■ **WHAT IS EXPECTED**
Without including any images, repeat the data exactly.

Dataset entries
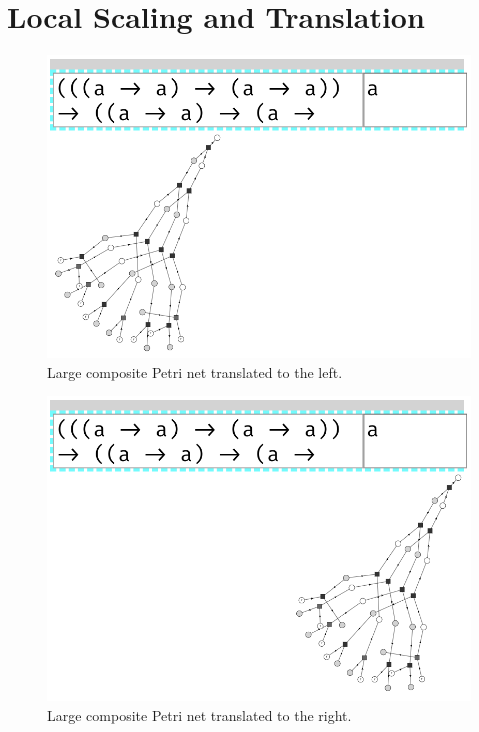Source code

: \documentclass[11pt,openright,hidelinks,a4paper]{article}
\begin{document}
\section{Local Scaling and Translation}\label{app:zoomtrans}

\begin{figure}[H]
\begin{center}
\includegraphics[scale=0.45]{lefttranslate}
\end{center}
\caption{Large composite Petri net translated to the left.}
\label{fig:lefttranslate}
\end{figure}

\begin{figure}[H]
\begin{center}
\includegraphics[scale=0.45]{righttranslate}
\end{center}
\caption{Large composite Petri net translated to the right.}
\label{fig:righttranslate}
\end{figure}
\end{document}
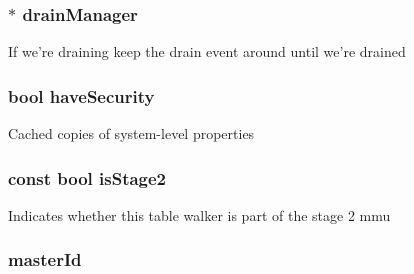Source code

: \label{classArmISA_1_1TableWalker_ac0fab25a73916f1bf677990e67557b5a}
\hypertarget{classArmISA_1_1TableWalker_a329b71fb934a93312ca0aacbf5a3f982}{
\subsubsection[{drainManager}]{$\ast$ {\bf drainManager}}}
\label{classArmISA_1_1TableWalker_a329b71fb934a93312ca0aacbf5a3f982}
If we're draining keep the drain event around until we're drained \hypertarget{classArmISA_1_1TableWalker_a9f135583566fb70bba3c10395368f2e4}{
\subsubsection[{haveSecurity}]{\setlength{\rightskip}{0pt plus 5cm}bool {\bf haveSecurity}}}
\label{classArmISA_1_1TableWalker_a9f135583566fb70bba3c10395368f2e4}
Cached copies of system-\/level properties \hypertarget{classArmISA_1_1TableWalker_a475f8007920fb01f7f8aa1730b3016bb}{
\subsubsection[{isStage2}]{\setlength{\rightskip}{0pt plus 5cm}const bool {\bf isStage2}}}
\label{classArmISA_1_1TableWalker_a475f8007920fb01f7f8aa1730b3016bb}
Indicates whether this table walker is part of the stage 2 mmu \hypertarget{classArmISA_1_1TableWalker_a96ec6a422ac492d05f8b3edc5b58532b}{
\subsubsection[{masterId}]{ {\bf masterId}}}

■ **SOLVED EXERCISE**
Source code

: \documentclass[11pt,openright,hidelinks,a4paper]{article}
\begin{document}
\section{Local Scaling and Translation}\label{app:zoomtrans}

\begin{figure}[H]
\begin{center}
\includegraphics[scale=0.45]{lefttranslate}
\end{center}
\caption{Large composite Petri net translated to the left.}
\label{fig:lefttranslate}
\end{figure}

\begin{figure}[H]
\begin{center}
\includegraphics[scale=0.45]{righttranslate}
\end{center}
\caption{Large composite Petri net translated to the right.}
\label{fig:righttranslate}
\end{figure}
\end{document}
Source code

: \label{classArmISA_1_1TableWalker_ac0fab25a73916f1bf677990e67557b5a}
\hypertarget{classArmISA_1_1TableWalker_a329b71fb934a93312ca0aacbf5a3f982}{
\subsubsection[{drainManager}]{$\ast$ {\bf drainManager}}}
\label{classArmISA_1_1TableWalker_a329b71fb934a93312ca0aacbf5a3f982}
If we're draining keep the drain event around until we're drained \hypertarget{classArmISA_1_1TableWalker_a9f135583566fb70bba3c10395368f2e4}{
\subsubsection[{haveSecurity}]{\setlength{\rightskip}{0pt plus 5cm}bool {\bf haveSecurity}}}
\label{classArmISA_1_1TableWalker_a9f135583566fb70bba3c10395368f2e4}
Cached copies of system-\/level properties \hypertarget{classArmISA_1_1TableWalker_a475f8007920fb01f7f8aa1730b3016bb}{
\subsubsection[{isStage2}]{\setlength{\rightskip}{0pt plus 5cm}const bool {\bf isStage2}}}
\label{classArmISA_1_1TableWalker_a475f8007920fb01f7f8aa1730b3016bb}
Indicates whether this table walker is part of the stage 2 mmu \hypertarget{classArmISA_1_1TableWalker_a96ec6a422ac492d05f8b3edc5b58532b}{
\subsubsection[{masterId}]{ {\bf masterId}}}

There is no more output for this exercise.